President Donald Trump meets with North Korean dictator Kim Jong Un in Singapore on June 12, 2018. White House photo.
President Donald Trump confirmed Tuesday he will meet for the second time with North Korean leader Kim Jong Un, Feb. 27-28 in Vietnam.
He said the meeting is part of a “bold new diplomacy” effort to ease tensions and denuclearize the Korean Peninsula.
“Our hostages have come home, nuclear testing has stopped, and there has not been a missile launch in 15 months,” Trump said. “If I had not been elected President of the United States, we would right now, in my opinion, be in a major war with North Korea with potentially millions of people killed.”
When the two leaders met last year in Singapore, Trump unexpectedly agreed to halt exercises in South Korea—a move that sent regional leaders and military commanders scrambling to find a way forward.

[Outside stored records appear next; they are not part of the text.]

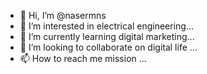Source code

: - 👋 Hi, I’m @nasermns
- 👀 I’m interested in electrical engineering...
- 🌱 I’m currently learning digital marketing...
- 💞️ I’m looking to collaborate on digital life ...
- 📫 How to reach me mission ...

<!---
nasermns/nasermns is a ✨ special ✨ repository because its `README.md` (this file) appears on your GitHub profile.
You can click the Preview link to take a look at your changes.
--->

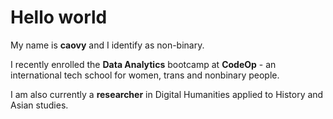 # Hello world

My name is __caovy__ and I identify as non-binary.

I recently enrolled the __Data Analytics__ bootcamp at __CodeOp__ - an international tech school for women, trans and nonbinary people.

I am also currently a __researcher__ in Digital Humanities applied to History and Asian studies.

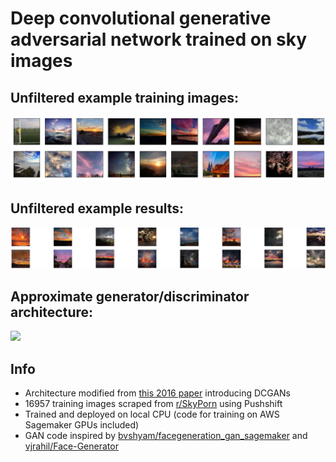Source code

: # Deep convolutional generative adversarial network trained on sky images

## Unfiltered example training images:

![](/assets/example-inputs.png)



## Unfiltered example results:

![](/assets/example-outputs.png)



## Approximate generator/discriminator architecture: 

![](https://www.researchgate.net/publication/331282441/figure/fig3/AS:729118295478273@1550846756282/Deep-convolutional-generative-adversarial-networks-DCGAN-for-generative-model-of-BF-NSP.png)



## Info 

- Architecture modified from [this 2016 paper](https://arxiv.org/pdf/1511.06434.pdf) introducing DCGANs
- 16957 training images scraped from [r/SkyPorn](https://www.reddit.com/r/skyporn/) using Pushshift
- Trained and deployed on local CPU (code for training on AWS Sagemaker GPUs included)
- GAN code inspired by [bvshyam/facegeneration_gan_sagemaker](https://github.com/bvshyam/facegeneration_gan_sagemaker) and [vjrahil/Face-Generator](https://github.com/vjrahil/Face-Generator/blob/master/dlnd_face_generation.ipynb)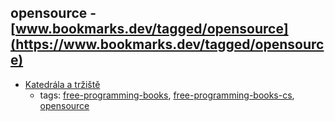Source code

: opensource - [www.bookmarks.dev/tagged/opensource](https://www.bookmarks.dev/tagged/opensource)
---
* [Katedrála a tržiště](http://www.root.cz/knihy/katedrala-a-trziste/)
    * tags: [free-programming-books](../tagged/free-programming-books.md), [free-programming-books-cs](../tagged/free-programming-books-cs.md), [opensource](../tagged/opensource.md)
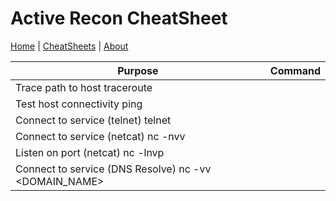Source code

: # Active Recon CheatSheet
[Home](../index.md) | [CheatSheets](../cheatsheets.md) | [About](../about.md)

| Purpose                               | Command                         |
| ------------------------------------- | :-------------------------------|
|    Trace path to host                      traceroute <IP>              |
|    Test host connectivity                  ping <IP>                    |
|    Connect to service (telnet)             telnet <IP> <PORT>           |
|    Connect to service (netcat)             nc -nvv <IP> <PORT>          |
|    Listen on port (netcat)                 nc -lnvp <PORT>              |  
|    Connect to service (DNS Resolve)        nc -vv <DOMAIN_NAME> <PORT>  |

Stephen Biegun, Trump’s special representative for North Korea, said the two countries will agree to the terms of the meeting before it takes place. However, he acknowledged in a speech at Stanford University that North Korea has yet to provide the US with an inventory of its nuclear arsenal, reported USA Today.
On Tuesday, Trump said there is still “much work … to be done, but my relationship with Kim Jong Un is a good one.”
Also during the State of the Union, Trump opened the door to a follow-on to the Intermediate-Range Nuclear Forces Treaty that may not only include Russia, but also other countries, such as China.
The US and Soviet Union signed the INF Treaty in 1987 to ban all land-based ballistic and cruise missiles, nuclear or conventional, that can strike targets between 500 and 5,500 kilometers away. Trump said that while the US “followed the agreement to the letter, Russia repeatedly violated its terms.” As a result, he announced plans last week to withdraw from the treaty over the next six months.
“Perhaps we can negotiate a different agreement, adding China and others, or perhaps we can’t, in which case, we will outspend and out-innovate all others by far,” Trump said.